Delaying the ballot measure will give the city time to get IRS approval for a proposed “opt in” pension plan for current employees and save the $1 million cost of a special election.

“However, the projections do not erase next year’s shortfall or the need for serious retirement reforms. Securing voter approval of the proposed reforms in June would still generate immediate savings that may allow the city to avoid service reductions in July,” the mayor, Vice Mayor Madison Nguyen and Councilmembers Pete Constant, Rose Herrera and Sam Liccardo said in a memo released on Friday, December 2.

In stating its case for a fiscal service-level emergency, San Jose City Manager Deb Figone painted a grim picture of life in San Jose if thebudget needed to be balanced by trimming more of the city’s 5,400-member workforce, which has been cut from 7,000 in recent years. A November 22, memo predicted:

  • Police officers and firefighters’ response times to life-threatening crimes and emergencies would be increased by minutes.


  • Only six or eight of the 18 branch libraries operating this year would remain open, and four new libraries would continue to be closed. After, only the main King Library would be open.
  • All city recreation programs would be cut, and all 54 community centers closed, including the 43 currently run by private operators unless they could pay the building overhead. All park maintenance services would be outsourced.


While some of the 11 city employee unions have offered reform plans and reductions, Mayor Chuck Reed maintains they don’t add up to enough savings. Unions have fought against a ballot measure, insisting that effective changes can only be made at the bargaining table.

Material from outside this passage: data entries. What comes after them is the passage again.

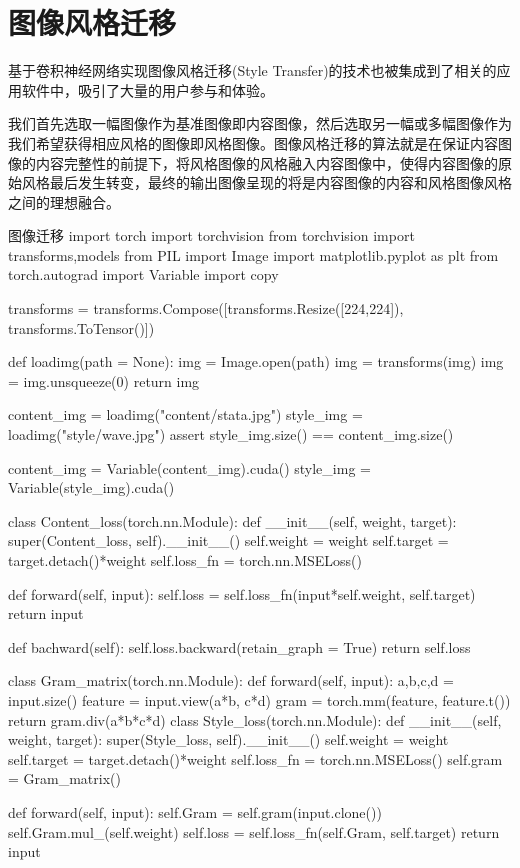 \documentclass[openbib]{article}
\begin{document}
\section{图像风格迁移}
基于卷积神经网络实现图像风格迁移(Style Transfer)的技术也被集成到了相关的应用软件中，吸引了大量的用户参与和体验。

我们首先选取一幅图像作为基准图像即内容图像，然后选取另一幅或多幅图像作为我们希望获得相应风格的图像即风格图像。图像风格迁移的算法就是在保证内容图像的内容完整性的前提下，将风格图像的风格融入内容图像中，使得内容图像的原始风格最后发生转变，最终的输出图像呈现的将是内容图像的内容和风格图像风格之间的理想融合。

\begin{Python}{图像迁移}
import torch
import torchvision
from torchvision import transforms,models
from PIL import Image
import matplotlib.pyplot as plt
from torch.autograd import Variable
import copy

transforms = transforms.Compose([transforms.Resize([224,224]),
								transforms.ToTensor()])

def loadimg(path = None):
	img = Image.open(path)
	img = transforms(img)
	img = img.unsqueeze(0)
	return img

content_img = loadimg("content/stata.jpg")
style_img = loadimg("style/wave.jpg")
assert style_img.size() == content_img.size()

content_img = Variable(content_img).cuda()
style_img = Variable(style_img).cuda()

class Content_loss(torch.nn.Module):
	def __init__(self, weight, target):
		super(Content_loss, self).__init__()
		self.weight = weight
		self.target = target.detach()*weight
		self.loss_fn = torch.nn.MSELoss()

	def forward(self, input):
		self.loss = self.loss_fn(input*self.weight, self.target)
		return input

	def bachward(self):
		self.loss.backward(retain_graph = True)
		return self.loss

class Gram_matrix(torch.nn.Module):
	def forward(self, input):
		a,b,c,d = input.size()
		feature = input.view(a*b, c*d)
		gram = torch.mm(feature, feature.t())
		return gram.div(a*b*c*d)
class Style_loss(torch.nn.Module):
	def __init__(self, weight, target):
		super(Style_loss, self).__init__()
		self.weight = weight
		self.target = target.detach()*weight
		self.loss_fn = torch.nn.MSELoss()
		self.gram = Gram_matrix()

	def forward(self, input):
		self.Gram = self.gram(input.clone())
		self.Gram.mul_(self.weight)
		self.loss = self.loss_fn(self.Gram, self.target)
		return input


\end{Python}
\end{document}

The retirement reforms included in the revised ballot measure would not cut retirement benefit accruals that existing employees have already earned for past years of service, or cut current payments to retirees, a December 1 memo states. The reforms would:

  • Require existing employees to pay a larger share of the cost of their benefits
  • Allow existing employees to choose lower cost benefits
  • Provide a hybrid retirement plan for new employees with a cap on the City’s cost
  • Temporarily suspend future cost of living increases for retirees in the event of an emergency
  • Reform disability retirement rules to prevent abuses
  • Require voter approval of future increases in retirement benefits.